>>>>

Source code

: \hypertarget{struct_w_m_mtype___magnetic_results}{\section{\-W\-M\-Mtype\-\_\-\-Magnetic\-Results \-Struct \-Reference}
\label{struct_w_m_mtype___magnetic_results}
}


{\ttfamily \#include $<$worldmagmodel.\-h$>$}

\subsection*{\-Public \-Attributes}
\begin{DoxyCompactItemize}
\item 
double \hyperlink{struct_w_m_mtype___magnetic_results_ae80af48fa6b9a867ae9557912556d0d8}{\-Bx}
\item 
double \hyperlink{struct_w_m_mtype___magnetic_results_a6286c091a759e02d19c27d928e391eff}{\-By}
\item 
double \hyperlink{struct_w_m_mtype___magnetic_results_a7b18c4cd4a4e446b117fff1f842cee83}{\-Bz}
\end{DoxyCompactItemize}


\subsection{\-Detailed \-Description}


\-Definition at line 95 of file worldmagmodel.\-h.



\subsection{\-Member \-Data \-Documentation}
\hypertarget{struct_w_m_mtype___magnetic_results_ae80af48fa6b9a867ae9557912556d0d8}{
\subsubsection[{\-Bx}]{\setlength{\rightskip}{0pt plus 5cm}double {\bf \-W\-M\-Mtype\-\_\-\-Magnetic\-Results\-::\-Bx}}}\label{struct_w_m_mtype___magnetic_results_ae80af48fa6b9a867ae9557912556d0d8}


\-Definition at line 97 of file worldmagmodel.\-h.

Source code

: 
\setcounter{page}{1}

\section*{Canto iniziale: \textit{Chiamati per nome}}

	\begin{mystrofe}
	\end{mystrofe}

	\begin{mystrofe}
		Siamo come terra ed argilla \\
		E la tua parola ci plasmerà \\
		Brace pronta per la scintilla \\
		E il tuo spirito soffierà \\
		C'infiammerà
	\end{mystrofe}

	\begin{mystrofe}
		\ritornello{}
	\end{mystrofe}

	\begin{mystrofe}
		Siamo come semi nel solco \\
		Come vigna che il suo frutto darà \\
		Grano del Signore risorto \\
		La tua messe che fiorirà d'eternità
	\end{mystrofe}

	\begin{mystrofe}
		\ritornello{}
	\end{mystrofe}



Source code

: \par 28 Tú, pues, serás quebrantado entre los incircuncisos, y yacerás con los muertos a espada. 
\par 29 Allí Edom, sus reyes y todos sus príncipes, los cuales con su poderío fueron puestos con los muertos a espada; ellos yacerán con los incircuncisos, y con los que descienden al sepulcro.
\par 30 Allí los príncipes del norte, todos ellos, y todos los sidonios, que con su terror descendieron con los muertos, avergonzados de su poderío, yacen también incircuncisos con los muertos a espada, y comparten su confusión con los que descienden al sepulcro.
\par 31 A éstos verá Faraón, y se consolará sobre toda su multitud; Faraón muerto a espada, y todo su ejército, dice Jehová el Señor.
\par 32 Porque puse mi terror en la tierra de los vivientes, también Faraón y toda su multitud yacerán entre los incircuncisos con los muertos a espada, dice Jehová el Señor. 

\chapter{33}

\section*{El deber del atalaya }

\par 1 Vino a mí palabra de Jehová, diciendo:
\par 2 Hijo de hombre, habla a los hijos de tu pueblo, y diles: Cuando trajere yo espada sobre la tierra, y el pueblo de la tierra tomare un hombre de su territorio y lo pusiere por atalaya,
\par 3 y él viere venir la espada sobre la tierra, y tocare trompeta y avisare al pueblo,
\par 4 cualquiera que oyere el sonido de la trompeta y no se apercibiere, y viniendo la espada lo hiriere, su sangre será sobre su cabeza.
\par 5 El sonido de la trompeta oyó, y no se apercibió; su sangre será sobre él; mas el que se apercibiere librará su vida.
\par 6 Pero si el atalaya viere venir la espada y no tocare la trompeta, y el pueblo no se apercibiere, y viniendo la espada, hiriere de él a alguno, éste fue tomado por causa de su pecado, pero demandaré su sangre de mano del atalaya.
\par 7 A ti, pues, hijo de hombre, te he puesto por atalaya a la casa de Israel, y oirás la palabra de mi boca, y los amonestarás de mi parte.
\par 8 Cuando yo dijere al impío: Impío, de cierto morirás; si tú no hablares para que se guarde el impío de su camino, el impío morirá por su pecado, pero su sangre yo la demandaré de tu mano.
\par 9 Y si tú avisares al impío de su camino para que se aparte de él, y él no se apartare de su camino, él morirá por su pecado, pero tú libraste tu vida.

<<<<

*Assignment*
Above are the records. Copy the lines beginning at the one that has "él viere venir" and ending with the one that has "de tu mano.", unchanged.

*Reply*
\par 3 y él viere venir la espada sobre la tierra, y tocare trompeta y avisare al pueblo,
\par 4 cualquiera que oyere el sonido de la trompeta y no se apercibiere, y viniendo la espada lo hiriere, su sangre será sobre su cabeza.
\par 5 El sonido de la trompeta oyó, y no se apercibió; su sangre será sobre él; mas el que se apercibiere librará su vida.
\par 6 Pero si el atalaya viere venir la espada y no tocare la trompeta, y el pueblo no se apercibiere, y viniendo la espada, hiriere de él a alguno, éste fue tomado por causa de su pecado, pero demandaré su sangre de mano del atalaya.
\par 7 A ti, pues, hijo de hombre, te he puesto por atalaya a la casa de Israel, y oirás la palabra de mi boca, y los amonestarás de mi parte.
\par 8 Cuando yo dijere al impío: Impío, de cierto morirás; si tú no hablares para que se guarde el impío de su camino, el impío morirá por su pecado, pero su sangre yo la demandaré de tu mano.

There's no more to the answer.